▶ **WORK REQUIRED**
Only one stretch of the listing below is wanted. Begin at the line that has "# <strong>Regional On-premises", stop after the line that has "# <strong>Key Highlights", and repeat every line in between exactly.

▶ **SOURCE MATERIAL**
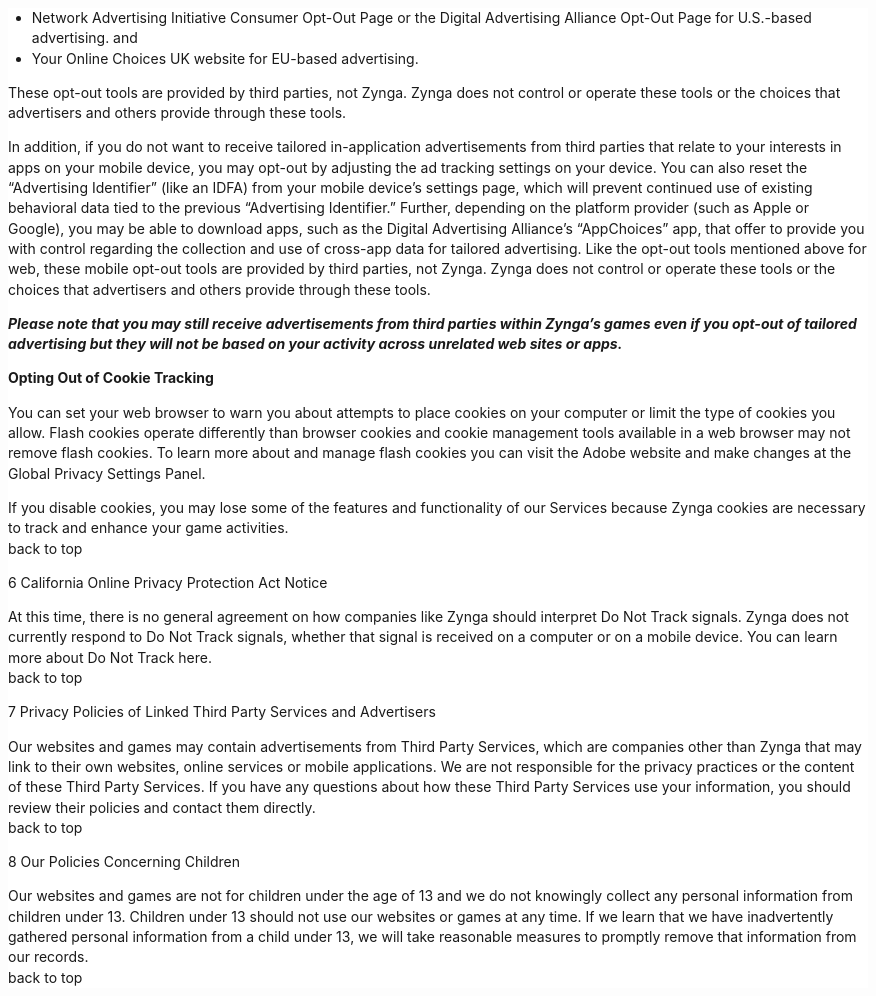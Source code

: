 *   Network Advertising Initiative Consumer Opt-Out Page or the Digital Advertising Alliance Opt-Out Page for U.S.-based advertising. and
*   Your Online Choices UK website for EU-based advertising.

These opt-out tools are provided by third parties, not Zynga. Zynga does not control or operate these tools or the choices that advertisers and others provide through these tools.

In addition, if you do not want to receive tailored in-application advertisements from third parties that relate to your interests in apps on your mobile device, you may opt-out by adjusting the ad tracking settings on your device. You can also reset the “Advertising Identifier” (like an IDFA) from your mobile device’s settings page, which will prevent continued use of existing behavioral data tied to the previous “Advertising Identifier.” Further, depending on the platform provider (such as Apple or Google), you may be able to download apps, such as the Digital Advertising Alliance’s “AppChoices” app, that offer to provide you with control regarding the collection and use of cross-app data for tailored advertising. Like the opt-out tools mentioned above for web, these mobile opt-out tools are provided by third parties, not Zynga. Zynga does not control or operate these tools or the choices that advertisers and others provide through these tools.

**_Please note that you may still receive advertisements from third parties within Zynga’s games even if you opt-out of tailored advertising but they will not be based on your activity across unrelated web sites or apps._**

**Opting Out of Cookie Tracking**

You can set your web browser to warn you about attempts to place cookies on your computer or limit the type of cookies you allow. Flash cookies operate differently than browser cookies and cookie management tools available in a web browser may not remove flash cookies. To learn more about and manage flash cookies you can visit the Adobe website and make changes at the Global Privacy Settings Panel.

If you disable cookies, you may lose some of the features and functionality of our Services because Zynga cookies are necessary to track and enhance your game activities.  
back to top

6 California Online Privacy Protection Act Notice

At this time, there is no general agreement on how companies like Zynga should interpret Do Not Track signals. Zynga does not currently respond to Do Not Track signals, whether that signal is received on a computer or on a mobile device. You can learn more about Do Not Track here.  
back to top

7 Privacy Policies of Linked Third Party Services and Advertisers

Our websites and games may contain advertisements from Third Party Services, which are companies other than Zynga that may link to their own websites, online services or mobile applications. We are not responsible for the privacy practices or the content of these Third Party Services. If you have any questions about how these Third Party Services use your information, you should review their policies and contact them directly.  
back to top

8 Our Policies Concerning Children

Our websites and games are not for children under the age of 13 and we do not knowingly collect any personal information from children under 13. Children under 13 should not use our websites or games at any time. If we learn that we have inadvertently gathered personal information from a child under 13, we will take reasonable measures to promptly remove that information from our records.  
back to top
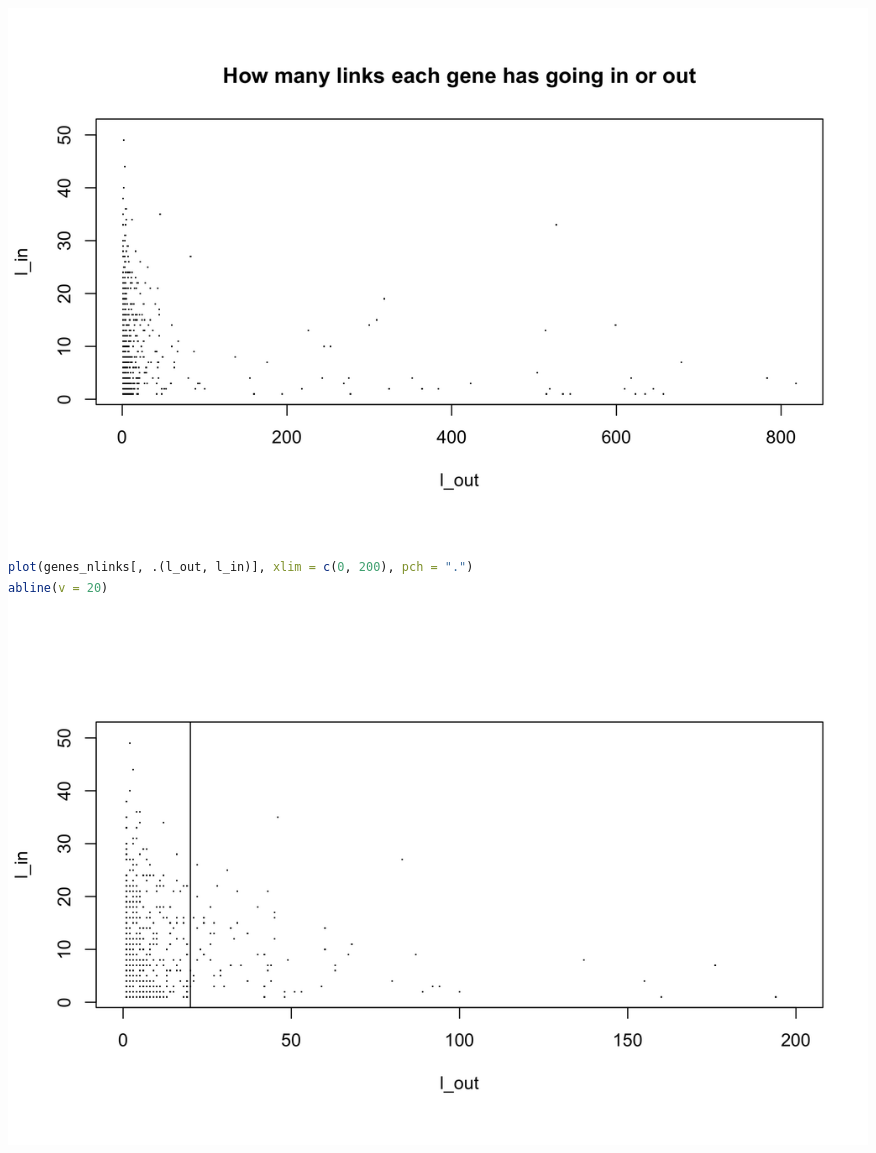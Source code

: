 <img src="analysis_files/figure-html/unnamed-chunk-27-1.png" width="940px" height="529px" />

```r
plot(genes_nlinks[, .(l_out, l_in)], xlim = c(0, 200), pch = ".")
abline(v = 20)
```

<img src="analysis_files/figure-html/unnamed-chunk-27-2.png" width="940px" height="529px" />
...
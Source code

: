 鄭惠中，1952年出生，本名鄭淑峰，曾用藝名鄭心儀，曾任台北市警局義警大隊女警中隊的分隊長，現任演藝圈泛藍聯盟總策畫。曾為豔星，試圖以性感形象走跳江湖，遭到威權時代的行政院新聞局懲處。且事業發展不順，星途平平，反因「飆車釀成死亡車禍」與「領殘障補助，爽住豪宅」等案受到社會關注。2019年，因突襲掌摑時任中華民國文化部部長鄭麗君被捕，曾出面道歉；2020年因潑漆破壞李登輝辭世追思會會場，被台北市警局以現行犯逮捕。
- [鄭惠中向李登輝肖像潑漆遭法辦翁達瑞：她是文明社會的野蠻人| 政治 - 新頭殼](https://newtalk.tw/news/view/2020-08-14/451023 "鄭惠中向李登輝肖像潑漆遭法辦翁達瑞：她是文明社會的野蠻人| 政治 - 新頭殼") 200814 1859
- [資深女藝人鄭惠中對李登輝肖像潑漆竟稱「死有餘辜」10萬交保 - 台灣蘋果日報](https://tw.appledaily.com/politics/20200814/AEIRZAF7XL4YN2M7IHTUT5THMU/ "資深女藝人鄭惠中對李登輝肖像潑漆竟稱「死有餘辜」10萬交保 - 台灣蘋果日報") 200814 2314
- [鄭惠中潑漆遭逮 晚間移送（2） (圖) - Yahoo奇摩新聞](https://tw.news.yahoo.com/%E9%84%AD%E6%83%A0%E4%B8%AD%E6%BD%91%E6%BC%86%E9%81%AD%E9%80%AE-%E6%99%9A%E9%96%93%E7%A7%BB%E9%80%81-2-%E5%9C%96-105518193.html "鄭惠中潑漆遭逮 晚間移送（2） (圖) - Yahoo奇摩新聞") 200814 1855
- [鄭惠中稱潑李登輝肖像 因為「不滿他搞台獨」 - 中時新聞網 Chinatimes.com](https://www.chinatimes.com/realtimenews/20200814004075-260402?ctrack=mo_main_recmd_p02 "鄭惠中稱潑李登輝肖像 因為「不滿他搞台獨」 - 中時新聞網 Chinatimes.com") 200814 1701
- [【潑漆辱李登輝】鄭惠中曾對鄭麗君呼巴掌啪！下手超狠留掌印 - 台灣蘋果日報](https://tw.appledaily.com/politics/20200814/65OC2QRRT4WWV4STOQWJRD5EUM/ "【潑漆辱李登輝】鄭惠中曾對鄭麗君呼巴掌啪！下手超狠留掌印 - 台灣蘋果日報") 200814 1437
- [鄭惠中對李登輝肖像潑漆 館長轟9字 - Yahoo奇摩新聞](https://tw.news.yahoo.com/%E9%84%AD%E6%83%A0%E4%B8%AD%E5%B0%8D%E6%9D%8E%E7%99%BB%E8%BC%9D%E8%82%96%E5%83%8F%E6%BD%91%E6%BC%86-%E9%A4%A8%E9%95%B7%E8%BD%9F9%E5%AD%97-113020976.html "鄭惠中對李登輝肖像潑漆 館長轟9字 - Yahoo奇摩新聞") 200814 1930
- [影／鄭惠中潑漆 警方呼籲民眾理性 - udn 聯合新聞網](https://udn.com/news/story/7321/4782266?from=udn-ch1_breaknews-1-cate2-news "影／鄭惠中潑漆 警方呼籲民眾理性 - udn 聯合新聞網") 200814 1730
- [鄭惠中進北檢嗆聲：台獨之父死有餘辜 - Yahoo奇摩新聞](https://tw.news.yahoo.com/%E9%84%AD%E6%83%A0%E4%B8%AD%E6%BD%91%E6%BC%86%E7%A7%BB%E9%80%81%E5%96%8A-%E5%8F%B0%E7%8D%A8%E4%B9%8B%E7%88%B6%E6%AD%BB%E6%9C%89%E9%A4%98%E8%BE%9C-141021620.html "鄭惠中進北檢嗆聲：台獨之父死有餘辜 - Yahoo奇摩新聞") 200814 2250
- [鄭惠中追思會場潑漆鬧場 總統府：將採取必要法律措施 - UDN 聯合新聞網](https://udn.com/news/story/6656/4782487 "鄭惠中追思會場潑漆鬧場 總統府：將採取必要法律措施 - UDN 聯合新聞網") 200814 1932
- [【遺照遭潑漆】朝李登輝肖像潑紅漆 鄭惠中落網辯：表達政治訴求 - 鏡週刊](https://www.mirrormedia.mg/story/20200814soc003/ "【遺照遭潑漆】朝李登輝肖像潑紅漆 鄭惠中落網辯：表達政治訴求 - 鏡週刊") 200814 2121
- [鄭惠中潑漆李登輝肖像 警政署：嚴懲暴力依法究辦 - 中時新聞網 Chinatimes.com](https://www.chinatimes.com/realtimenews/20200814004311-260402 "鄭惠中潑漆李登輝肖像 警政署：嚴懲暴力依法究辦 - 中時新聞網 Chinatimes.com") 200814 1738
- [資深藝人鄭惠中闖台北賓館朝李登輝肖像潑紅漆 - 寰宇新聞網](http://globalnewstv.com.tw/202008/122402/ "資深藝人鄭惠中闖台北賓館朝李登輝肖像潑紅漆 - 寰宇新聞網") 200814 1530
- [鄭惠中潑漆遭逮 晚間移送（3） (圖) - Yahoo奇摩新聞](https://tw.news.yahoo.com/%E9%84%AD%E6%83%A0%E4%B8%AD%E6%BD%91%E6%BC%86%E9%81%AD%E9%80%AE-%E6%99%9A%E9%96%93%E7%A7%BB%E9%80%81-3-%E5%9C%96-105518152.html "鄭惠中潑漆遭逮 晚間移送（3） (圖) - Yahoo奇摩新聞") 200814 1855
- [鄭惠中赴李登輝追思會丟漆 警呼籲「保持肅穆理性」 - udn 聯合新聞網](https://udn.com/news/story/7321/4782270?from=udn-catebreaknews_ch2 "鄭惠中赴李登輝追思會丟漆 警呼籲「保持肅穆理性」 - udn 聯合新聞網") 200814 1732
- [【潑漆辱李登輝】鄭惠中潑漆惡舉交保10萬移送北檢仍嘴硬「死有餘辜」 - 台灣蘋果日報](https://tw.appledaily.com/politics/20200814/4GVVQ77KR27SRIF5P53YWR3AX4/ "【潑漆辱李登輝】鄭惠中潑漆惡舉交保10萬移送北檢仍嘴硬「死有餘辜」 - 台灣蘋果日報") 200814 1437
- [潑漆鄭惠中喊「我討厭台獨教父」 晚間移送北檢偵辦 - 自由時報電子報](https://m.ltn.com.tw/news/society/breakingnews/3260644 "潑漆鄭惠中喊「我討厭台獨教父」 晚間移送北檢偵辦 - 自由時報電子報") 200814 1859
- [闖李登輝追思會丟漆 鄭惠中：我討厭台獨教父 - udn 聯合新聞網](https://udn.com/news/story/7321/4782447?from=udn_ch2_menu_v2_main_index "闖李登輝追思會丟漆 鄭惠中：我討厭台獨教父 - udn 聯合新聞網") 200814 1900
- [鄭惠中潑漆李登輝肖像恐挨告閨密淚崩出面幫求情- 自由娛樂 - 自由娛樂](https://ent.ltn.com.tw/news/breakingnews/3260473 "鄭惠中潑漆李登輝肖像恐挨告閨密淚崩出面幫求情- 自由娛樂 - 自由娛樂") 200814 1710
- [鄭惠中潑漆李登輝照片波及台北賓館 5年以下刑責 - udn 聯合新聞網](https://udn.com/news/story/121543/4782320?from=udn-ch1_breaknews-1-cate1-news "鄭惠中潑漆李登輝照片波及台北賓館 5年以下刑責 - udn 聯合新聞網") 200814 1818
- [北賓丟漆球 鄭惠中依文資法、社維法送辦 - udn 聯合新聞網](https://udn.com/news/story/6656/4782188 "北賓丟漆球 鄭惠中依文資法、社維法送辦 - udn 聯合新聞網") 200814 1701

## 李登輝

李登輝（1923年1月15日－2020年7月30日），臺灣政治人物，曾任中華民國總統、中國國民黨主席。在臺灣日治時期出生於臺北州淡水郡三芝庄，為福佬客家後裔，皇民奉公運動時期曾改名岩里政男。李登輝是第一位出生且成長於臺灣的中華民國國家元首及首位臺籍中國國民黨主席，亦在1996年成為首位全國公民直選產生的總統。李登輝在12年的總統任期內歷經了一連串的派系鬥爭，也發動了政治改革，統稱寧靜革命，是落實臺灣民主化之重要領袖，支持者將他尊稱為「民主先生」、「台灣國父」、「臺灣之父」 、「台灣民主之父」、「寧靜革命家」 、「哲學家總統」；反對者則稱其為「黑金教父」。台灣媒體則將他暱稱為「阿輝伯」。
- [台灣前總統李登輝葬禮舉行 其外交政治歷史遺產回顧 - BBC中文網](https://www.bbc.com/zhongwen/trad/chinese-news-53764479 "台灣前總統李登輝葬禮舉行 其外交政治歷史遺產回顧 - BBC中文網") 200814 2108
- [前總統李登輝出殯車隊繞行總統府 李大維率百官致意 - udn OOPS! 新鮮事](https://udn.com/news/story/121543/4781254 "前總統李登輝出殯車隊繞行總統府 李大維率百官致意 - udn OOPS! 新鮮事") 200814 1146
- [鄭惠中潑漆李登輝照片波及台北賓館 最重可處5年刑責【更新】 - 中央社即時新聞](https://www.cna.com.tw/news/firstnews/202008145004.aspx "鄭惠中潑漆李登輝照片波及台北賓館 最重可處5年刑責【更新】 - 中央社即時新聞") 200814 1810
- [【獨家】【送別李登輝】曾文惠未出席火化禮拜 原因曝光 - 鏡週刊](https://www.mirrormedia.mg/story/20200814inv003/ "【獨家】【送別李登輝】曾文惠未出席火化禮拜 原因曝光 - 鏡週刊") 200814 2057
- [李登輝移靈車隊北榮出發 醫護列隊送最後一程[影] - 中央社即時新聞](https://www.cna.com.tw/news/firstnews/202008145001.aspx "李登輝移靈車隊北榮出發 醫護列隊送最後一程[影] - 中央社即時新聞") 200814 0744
--
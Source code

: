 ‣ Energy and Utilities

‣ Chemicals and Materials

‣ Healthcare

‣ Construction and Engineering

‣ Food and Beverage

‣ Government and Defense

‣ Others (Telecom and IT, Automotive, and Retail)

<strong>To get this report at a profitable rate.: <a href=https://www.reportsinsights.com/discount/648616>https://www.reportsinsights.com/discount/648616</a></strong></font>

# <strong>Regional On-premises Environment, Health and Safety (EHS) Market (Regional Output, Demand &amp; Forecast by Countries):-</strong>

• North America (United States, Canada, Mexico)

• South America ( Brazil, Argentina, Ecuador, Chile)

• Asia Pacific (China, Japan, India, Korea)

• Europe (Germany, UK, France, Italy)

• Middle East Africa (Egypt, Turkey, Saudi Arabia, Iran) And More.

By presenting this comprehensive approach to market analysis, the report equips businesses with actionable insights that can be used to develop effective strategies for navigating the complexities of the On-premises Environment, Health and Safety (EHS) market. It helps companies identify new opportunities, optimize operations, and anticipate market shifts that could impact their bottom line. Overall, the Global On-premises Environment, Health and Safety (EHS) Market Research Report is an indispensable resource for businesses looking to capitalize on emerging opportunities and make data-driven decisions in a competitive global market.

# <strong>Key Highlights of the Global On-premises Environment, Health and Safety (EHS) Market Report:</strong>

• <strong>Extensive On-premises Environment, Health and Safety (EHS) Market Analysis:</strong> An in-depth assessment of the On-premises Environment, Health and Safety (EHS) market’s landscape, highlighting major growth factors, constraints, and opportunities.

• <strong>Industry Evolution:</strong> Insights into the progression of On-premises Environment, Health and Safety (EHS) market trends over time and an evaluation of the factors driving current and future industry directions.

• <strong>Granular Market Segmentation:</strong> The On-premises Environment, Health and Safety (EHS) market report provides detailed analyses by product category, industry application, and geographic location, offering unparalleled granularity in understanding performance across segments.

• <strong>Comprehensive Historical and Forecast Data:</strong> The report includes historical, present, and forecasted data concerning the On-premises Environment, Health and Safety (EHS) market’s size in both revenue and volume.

▶ **ANSWER TO THIS TASK**
# <strong>Regional On-premises Environment, Health and Safety (EHS) Market (Regional Output, Demand &amp; Forecast by Countries):-</strong>

• North America (United States, Canada, Mexico)

• South America ( Brazil, Argentina, Ecuador, Chile)

• Asia Pacific (China, Japan, India, Korea)

• Europe (Germany, UK, France, Italy)

• Middle East Africa (Egypt, Turkey, Saudi Arabia, Iran) And More.

By presenting this comprehensive approach to market analysis, the report equips businesses with actionable insights that can be used to develop effective strategies for navigating the complexities of the On-premises Environment, Health and Safety (EHS) market. It helps companies identify new opportunities, optimize operations, and anticipate market shifts that could impact their bottom line. Overall, the Global On-premises Environment, Health and Safety (EHS) Market Research Report is an indispensable resource for businesses looking to capitalize on emerging opportunities and make data-driven decisions in a competitive global market.

# <strong>Key Highlights of the Global On-premises Environment, Health and Safety (EHS) Market Report:</strong>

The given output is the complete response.